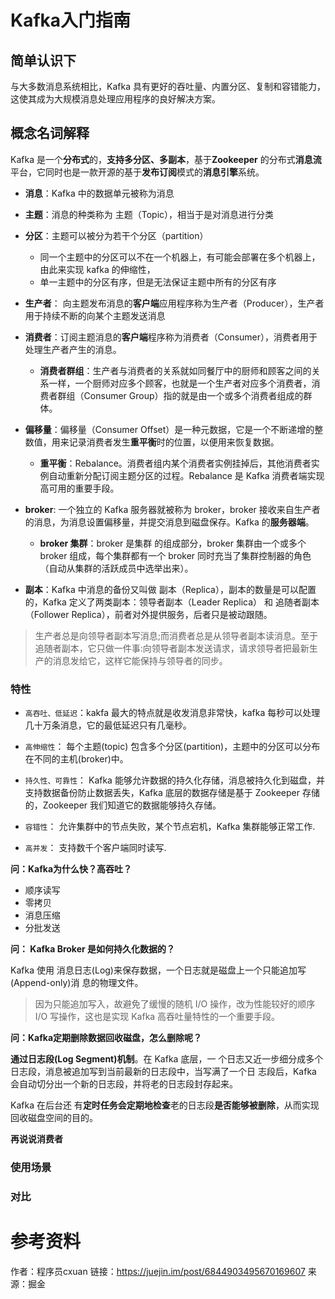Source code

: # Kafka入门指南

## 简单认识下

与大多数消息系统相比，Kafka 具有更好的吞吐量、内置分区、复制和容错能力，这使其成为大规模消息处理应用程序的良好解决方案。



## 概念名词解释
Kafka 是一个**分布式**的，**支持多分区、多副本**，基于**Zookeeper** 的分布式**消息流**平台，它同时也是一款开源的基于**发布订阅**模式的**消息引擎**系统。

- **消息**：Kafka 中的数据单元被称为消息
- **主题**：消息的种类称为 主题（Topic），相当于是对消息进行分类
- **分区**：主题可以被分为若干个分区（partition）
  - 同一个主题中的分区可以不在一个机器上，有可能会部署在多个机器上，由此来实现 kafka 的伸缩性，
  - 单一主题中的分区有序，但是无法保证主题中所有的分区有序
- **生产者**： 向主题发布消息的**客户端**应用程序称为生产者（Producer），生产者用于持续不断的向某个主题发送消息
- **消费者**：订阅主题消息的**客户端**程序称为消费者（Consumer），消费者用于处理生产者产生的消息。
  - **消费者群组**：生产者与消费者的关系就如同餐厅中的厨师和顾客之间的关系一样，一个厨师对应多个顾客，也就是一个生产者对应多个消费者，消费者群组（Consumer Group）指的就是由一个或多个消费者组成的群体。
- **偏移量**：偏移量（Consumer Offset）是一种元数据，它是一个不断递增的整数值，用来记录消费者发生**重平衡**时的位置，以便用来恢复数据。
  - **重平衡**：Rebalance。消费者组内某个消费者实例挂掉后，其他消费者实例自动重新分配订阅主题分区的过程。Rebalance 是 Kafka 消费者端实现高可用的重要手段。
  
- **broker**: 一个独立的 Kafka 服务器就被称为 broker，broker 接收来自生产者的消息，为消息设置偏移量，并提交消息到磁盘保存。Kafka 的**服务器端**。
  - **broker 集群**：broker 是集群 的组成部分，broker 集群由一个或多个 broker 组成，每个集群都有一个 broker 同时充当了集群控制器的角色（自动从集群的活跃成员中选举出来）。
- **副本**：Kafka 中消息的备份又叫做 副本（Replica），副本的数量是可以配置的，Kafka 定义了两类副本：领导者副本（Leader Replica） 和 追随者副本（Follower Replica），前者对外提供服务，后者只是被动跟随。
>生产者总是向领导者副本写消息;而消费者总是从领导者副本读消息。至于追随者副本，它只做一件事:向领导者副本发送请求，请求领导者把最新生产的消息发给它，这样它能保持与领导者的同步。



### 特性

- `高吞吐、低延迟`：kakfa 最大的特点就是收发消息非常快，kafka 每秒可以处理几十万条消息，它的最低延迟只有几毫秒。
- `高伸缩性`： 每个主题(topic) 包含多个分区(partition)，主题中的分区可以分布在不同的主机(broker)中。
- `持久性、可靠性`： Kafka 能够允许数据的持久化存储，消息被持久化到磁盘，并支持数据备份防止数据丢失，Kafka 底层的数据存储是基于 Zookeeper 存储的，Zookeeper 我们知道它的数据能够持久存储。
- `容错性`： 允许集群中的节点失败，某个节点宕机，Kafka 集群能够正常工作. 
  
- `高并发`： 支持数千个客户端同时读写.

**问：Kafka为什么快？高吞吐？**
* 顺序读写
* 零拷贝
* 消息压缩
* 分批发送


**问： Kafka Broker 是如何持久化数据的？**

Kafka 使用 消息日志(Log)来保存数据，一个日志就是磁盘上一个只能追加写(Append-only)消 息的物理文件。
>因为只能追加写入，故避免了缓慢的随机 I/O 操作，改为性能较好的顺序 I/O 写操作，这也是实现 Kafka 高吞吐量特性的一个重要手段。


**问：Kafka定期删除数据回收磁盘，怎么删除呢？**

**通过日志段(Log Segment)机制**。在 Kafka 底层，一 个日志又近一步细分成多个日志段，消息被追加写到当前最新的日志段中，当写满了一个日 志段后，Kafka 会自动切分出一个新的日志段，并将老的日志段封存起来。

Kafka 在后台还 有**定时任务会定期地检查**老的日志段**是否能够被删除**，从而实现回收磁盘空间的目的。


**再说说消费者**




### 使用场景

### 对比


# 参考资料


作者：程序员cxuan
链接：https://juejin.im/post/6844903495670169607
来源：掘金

...

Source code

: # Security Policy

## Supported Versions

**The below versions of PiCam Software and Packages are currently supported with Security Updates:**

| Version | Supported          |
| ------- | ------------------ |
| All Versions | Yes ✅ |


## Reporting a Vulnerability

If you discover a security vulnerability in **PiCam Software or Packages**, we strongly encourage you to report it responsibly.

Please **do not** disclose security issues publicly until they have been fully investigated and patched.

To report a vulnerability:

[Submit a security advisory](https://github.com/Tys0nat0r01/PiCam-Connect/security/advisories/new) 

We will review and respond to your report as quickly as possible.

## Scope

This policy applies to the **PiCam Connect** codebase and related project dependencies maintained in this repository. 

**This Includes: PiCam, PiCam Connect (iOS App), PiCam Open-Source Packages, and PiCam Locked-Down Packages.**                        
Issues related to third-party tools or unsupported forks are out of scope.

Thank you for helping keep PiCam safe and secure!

§ **ASSIGNED TASK**:
Show all lines from the data that contain "Connect".

§ **RESPONSE TO THIS TASK**:
[Submit a security advisory](https://github.com/Tys0nat0r01/PiCam-Connect/security/advisories/new) 
This policy applies to the **PiCam Connect** codebase and related project dependencies maintained in this repository. 
**This Includes: PiCam, PiCam Connect (iOS App), PiCam Open-Source Packages, and PiCam Locked-Down Packages.**                        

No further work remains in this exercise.